The “new immigrants” who arrived in the late 19th century were resented by “Native” Americans for all of thefollowing reasons EXCEPT:
a) they were mostly educated Protestants b) they kept to themselves in urban neighborhoods c) they kept wages low d) they had diverse languages and ethnic cultures
The nation’s first major labor strike in 1877 that began a series of violent labor strikes was started by
a) women protesting discrimination. b) railway workers angered by wage cuts. c) steel workers upset by the use of scabs. d) anarchists in several city governments.
“Where trade unions are most firmly organized, there are the rights of the people most respected.” Who said this?
a) Theodore Roosevelt b) Samuel Gompers c) John D. Rockefeller d) Andrew Carnegie
Why did government leaders generally sympathize with business owners against labor in the late 19th century?
a) Government leaders were followers of new ideologies from Europe such as socialism. b) Government leaders did not believe that conditions for industrial workers were all that bad. c) Government leaders feared violence from business owners if they took the side of workers d) Government leaders received money from business and also believed in laissez-faire
What was the primary goal of the ALF?
a) to assist in the transition from a capitalist to a socialist society. b) to help cigar workers obtain better housing and U.S. citizenship. c) to obtain better conditions for workers in its affiliate unions. d) to replace individual labor unions with a single union for all workers.
Employers used all of the following in their attempts to crush labor strike EXCEPT
a) collective bargaining. b) hiring private police to “regulate” strikers. c) shutting down the plants. d) hiring private police to “regulate” strikers.
What was an important consequence of the Haymarket Riot?
a) breakup of the American Federation of Labor b) victory of workers in the Homestead Strike c) rally of public opinion in favor of workers d) decline of the Knights of Labor
Which group most favored the passage of the Chinese Exclusion Act in 1882?
a) Imperialists in Congress b) Progressives from the Midwest c) Imperialists in Congress d) Nativists on the West Coast
What was the purpose of the Grange movement?
a) To fight the corruption of political machines in cities b) To halt the influx of immigrants from Southern and Eastern Europe c) To break the rural isolation of farmers and represent their interests d) To agitate for government ownership of railroads, telegraphs and telephones
“You shall not press down upon the brow of labor this crown of thorns; you shall not crucify mankind upon a cross of gold.” Based on this speech, what did Bryan demand in his subsequent campaign for the Presidency?
a) Higher tariffs to protect American manufacturers from foreign competition b) A policy of bimetallism that would help farmers by raising crop prices c) The creation of a national park system to protect the nation’s wildlife d) The acquisition of colonies to increase employment opportunities
Tragedy at the Triangle Shirtwaist Company led to
a) Building codes requiring fire escapes. b) Laws against harmful fumes. c) Standards for safe use of machines. d) Child labor laws.
1890: Sherman Antitrust Act and 1913: Clayton Antitrust Act.
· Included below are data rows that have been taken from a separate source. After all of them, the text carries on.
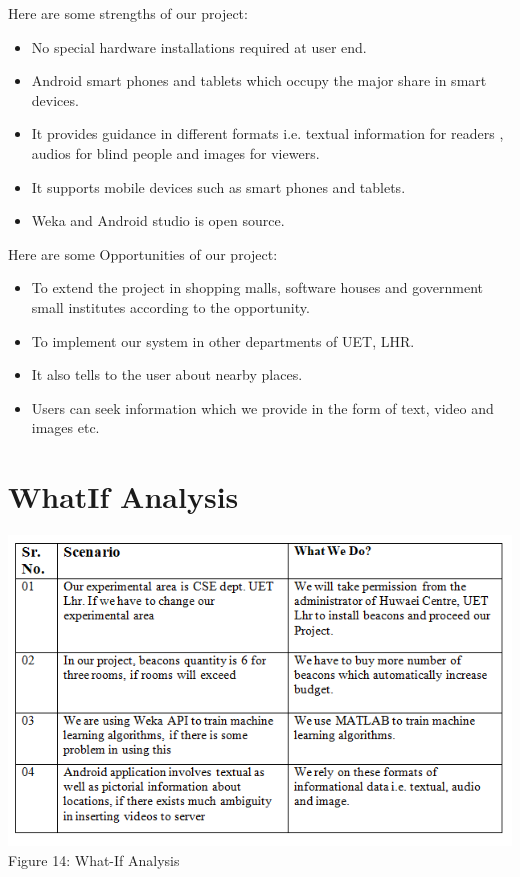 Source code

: \documentclass{article}
\begin{document}
Here are some strengths of our project:
\begin{itemize}
\item No special hardware installations required at user end. 
\item Android smart phones and tablets which occupy the major share in smart devices.
\item It provides guidance in different formats i.e. textual information for readers , audios for blind people and images for viewers.
\item It supports mobile devices such as  smart phones and tablets. 
\item Weka and Android studio is open source.
\end{itemize}

Here are some Opportunities of our project:
\begin{itemize}
\item To extend the project in shopping malls, software houses and government small institutes according to the opportunity.
\item To implement our system in other departments of UET, LHR.
\item It also tells to the user about nearby places.
\item Users can seek information which we provide in the form of text, video and images etc.
\end{itemize}


\section{WhatIf Analysis}
\begin{center}
\includegraphics[scale=0.8]{WhatIf}
\\Figure 14: What-If Analysis
\end{center}
\end{document}
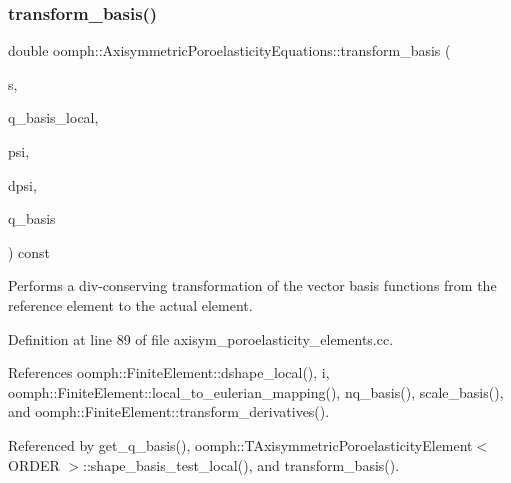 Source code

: \subsubsection{\texorpdfstring{transform\+\_\+basis()}{transform\_basis()}\hspace{0.1cm}{\footnotesize\ttfamily [1/2]}}
{\footnotesize\ttfamily double oomph\+::\+Axisymmetric\+Poroelasticity\+Equations\+::transform\+\_\+basis (\begin{DoxyParamCaption}\item[{const \hyperlink{classoomph_1_1Vector}{Vector}$<$ double $>$ \&}]{s,  }\item[{const \hyperlink{classoomph_1_1Shape}{Shape} \&}]{q\+\_\+basis\+\_\+local,  }\item[{\hyperlink{classoomph_1_1Shape}{Shape} \&}]{psi,  }\item[{\hyperlink{classoomph_1_1DShape}{D\+Shape} \&}]{dpsi,  }\item[{\hyperlink{classoomph_1_1Shape}{Shape} \&}]{q\+\_\+basis }\end{DoxyParamCaption}) const}



Performs a div-\/conserving transformation of the vector basis functions from the reference element to the actual element. 



Definition at line 89 of file axisym\+\_\+poroelasticity\+\_\+elements.\+cc.



References oomph\+::\+Finite\+Element\+::dshape\+\_\+local(), i, oomph\+::\+Finite\+Element\+::local\+\_\+to\+\_\+eulerian\+\_\+mapping(), nq\+\_\+basis(), scale\+\_\+basis(), and oomph\+::\+Finite\+Element\+::transform\+\_\+derivatives().



Referenced by get\+\_\+q\+\_\+basis(), oomph\+::\+T\+Axisymmetric\+Poroelasticity\+Element$<$ O\+R\+D\+E\+R $>$\+::shape\+\_\+basis\+\_\+test\+\_\+local(), and transform\+\_\+basis().

\mbox{\label{classoomph_1_1AxisymmetricPoroelasticityEquations_a1099fdce51f4b25e69e89a8b46c12a43}} 
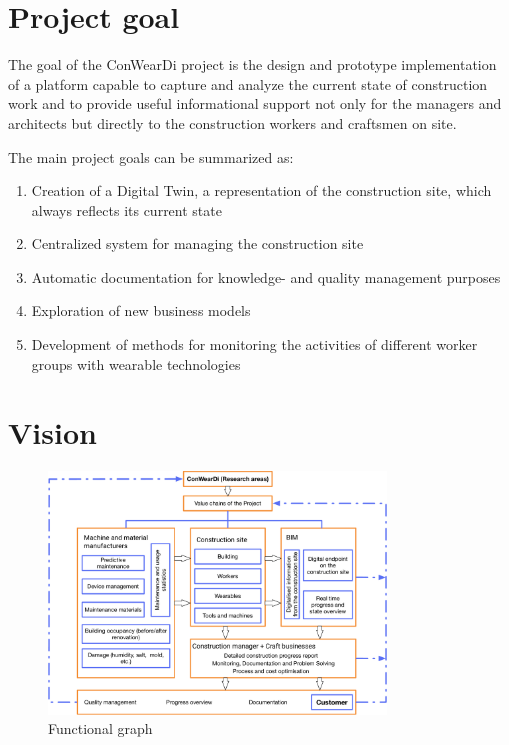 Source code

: \section{Project goal}
The goal of the ConWearDi project is the design and prototype implementation of a platform capable to capture and analyze the current state of construction work and to provide useful informational support not only for the managers and architects but directly to the construction workers and craftsmen on site. 


The main project goals can be summarized as:
\begin{enumerate}
  \item Creation of a Digital Twin, a representation of the construction site, which always reflects its current state 
  \item Centralized system for managing the construction site
  \item Automatic documentation for knowledge- and quality management purposes
  \item Exploration of new business models
  \item Development of methods for monitoring the activities of different worker groups with wearable technologies
\end{enumerate}

\section{Vision}

\begin{figure}[htp]
\includegraphics[width=0.8\textwidth]{figures/conweardi-functional}
\caption{Functional graph}
\label{fig:functional}
\end{figure}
What was the primary goal of the government in these actions?
a) To make examples discouraging business owners b) To increase the role of government in guaranteeing full employment. c) To break up trusts that adopt unfair or dishonest business practices. d) To break up all trusts since every trust tries to prevent competition.
What was the impact of muckraking activities during the early 1900s
a) Society changed in response to their promotion of Social Darwinism. b) Public reaction to their books led to new laws addressing the abuses of industrialization. c) Voters agreed to let the owners of Big Business create more profitable monopolies. d) Reports of these works in publications abroad led to a sudden decrease in immigration.
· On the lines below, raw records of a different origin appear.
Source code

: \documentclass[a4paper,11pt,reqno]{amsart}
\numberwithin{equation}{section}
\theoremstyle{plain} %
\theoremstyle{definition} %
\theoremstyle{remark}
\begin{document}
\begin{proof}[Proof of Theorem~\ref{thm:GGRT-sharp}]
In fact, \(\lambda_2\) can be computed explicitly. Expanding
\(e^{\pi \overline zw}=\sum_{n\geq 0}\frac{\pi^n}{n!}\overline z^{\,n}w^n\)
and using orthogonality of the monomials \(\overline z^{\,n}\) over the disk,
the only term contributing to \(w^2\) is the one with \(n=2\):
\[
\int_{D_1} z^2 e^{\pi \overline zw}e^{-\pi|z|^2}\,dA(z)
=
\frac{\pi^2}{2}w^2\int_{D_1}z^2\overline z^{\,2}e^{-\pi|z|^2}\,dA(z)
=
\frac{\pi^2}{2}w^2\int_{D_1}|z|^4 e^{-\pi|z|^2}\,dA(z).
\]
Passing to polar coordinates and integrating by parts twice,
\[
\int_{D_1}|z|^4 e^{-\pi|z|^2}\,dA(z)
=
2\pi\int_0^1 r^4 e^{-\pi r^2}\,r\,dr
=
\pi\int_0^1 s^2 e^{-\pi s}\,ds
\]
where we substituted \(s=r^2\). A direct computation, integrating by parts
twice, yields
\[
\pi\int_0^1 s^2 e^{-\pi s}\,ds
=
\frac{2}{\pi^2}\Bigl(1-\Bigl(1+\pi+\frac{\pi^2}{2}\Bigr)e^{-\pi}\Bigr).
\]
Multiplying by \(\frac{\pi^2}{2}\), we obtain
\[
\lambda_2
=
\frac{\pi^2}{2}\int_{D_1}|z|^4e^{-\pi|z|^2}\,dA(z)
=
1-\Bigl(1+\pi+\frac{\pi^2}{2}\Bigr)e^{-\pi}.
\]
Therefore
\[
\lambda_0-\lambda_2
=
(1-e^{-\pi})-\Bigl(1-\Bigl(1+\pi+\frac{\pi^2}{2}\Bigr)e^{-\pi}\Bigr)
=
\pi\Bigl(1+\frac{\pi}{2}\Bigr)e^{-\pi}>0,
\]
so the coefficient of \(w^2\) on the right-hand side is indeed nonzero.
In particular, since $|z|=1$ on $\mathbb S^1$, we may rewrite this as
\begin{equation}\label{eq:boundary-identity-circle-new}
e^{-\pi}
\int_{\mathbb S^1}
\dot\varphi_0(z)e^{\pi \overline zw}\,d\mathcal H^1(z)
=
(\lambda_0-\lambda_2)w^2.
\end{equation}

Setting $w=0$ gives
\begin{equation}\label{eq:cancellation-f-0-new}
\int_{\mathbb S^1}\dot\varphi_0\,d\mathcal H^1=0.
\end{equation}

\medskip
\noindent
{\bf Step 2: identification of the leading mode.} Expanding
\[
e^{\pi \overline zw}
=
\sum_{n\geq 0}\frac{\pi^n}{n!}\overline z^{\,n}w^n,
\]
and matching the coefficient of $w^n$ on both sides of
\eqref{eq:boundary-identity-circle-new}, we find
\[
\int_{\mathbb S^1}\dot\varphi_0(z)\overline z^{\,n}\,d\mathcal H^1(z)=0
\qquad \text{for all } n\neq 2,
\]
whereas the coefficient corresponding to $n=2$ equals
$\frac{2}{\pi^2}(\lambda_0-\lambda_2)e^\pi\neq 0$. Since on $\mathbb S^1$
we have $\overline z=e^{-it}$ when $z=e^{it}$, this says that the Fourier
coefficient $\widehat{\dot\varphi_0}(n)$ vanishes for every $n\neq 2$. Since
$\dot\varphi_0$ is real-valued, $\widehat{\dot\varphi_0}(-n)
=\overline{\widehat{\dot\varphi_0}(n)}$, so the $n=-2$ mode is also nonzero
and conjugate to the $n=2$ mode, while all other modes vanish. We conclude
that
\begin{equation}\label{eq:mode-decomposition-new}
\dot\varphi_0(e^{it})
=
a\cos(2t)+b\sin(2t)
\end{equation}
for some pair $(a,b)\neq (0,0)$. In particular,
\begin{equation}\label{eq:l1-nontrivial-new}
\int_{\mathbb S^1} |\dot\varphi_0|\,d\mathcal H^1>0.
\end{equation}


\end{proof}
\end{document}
Which best describes the main goal of the social gospel and settlement movements?
a) To strengthen political machines. b) To improve living conditions for the poor. c) To create jobs for the unemployed. d) To encourage immigration.
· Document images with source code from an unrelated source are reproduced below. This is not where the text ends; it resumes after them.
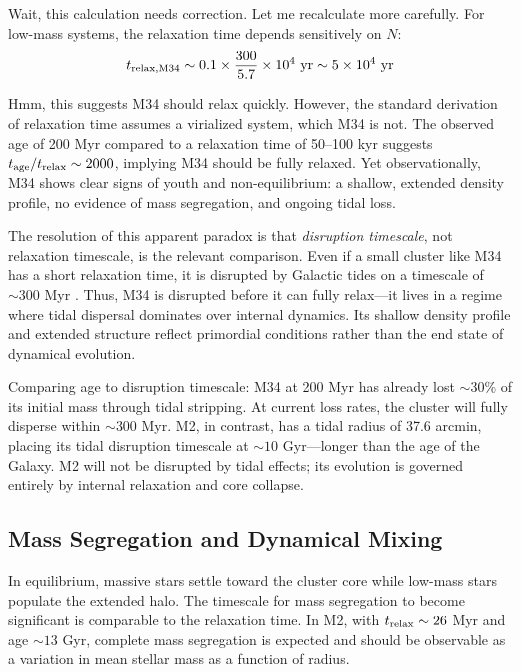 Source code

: \documentclass[linenumbers,trackchanges,twocolumn]{aastex701}
\begin{document}
Wait, this calculation needs correction. Let me recalculate more carefully. For low-mass systems, the relaxation time depends sensitively on $N$:
\begin{equation}
t_{\rm relax,M34} \sim 0.1 \times \frac{300}{5.7} \times 10^4 \text{ yr} \sim 5 \times 10^4 \text{ yr}
\end{equation}

Hmm, this suggests M34 should relax quickly. However, the standard derivation of relaxation time assumes a virialized system, which M34 is not. The observed age of 200 Myr compared to a relaxation time of 50--100 kyr suggests $t_{\rm age}/t_{\rm relax} \sim 2000$, implying M34 should be fully relaxed. Yet observationally, M34 shows clear signs of youth and non-equilibrium: a shallow, extended density profile, no evidence of mass segregation, and ongoing tidal loss.

The resolution of this apparent paradox is that \textit{disruption timescale}, not relaxation timescale, is the relevant comparison. Even if a small cluster like M34 has a short relaxation time, it is disrupted by Galactic tides on a timescale of $\sim 300$ Myr \citep{binney2008}. Thus, M34 is disrupted before it can fully relax---it lives in a regime where tidal dispersal dominates over internal dynamics. Its shallow density profile and extended structure reflect primordial conditions rather than the end state of dynamical evolution.

Comparing age to disruption timescale: M34 at 200 Myr has already lost $\sim 30$\% of its initial mass through tidal stripping. At current loss rates, the cluster will fully disperse within $\sim 300$ Myr. M2, in contrast, has a tidal radius of 37.6 arcmin, placing its tidal disruption timescale at $\sim 10$ Gyr---longer than the age of the Galaxy. M2 will not be disrupted by tidal effects; its evolution is governed entirely by internal relaxation and core collapse.

\subsection{Mass Segregation and Dynamical Mixing}

In equilibrium, massive stars settle toward the cluster core while low-mass stars populate the extended halo. The timescale for mass segregation to become significant is comparable to the relaxation time. In M2, with $t_{\rm relax} \sim 26$ Myr and age $\sim 13$ Gyr, complete mass segregation is expected and should be observable as a variation in mean stellar mass as a function of radius.
\end{document}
Which characteristic was shared by all five reforms?• Initiative • Referendum • Recall • Direct Primary • 17th Amendment
a) They successfully brought economic relief to the urban working classes b) They were reforms of state government. c) They gave citizens a greater voice in government. d) They were directly aimed at reducing corruption in state government.
In 1913, President Wilson proposed a reduction in tariffs. How did Wilson plan to make up for the loss of these revenues by the federal government?
a) Having government ownership of some industries, such as electricity. b) Requiring contributions by state governments. c) Reducing federal expenditures. d) Introducing a new federal income tax
What demand was made in the Populist Party platform of 1892?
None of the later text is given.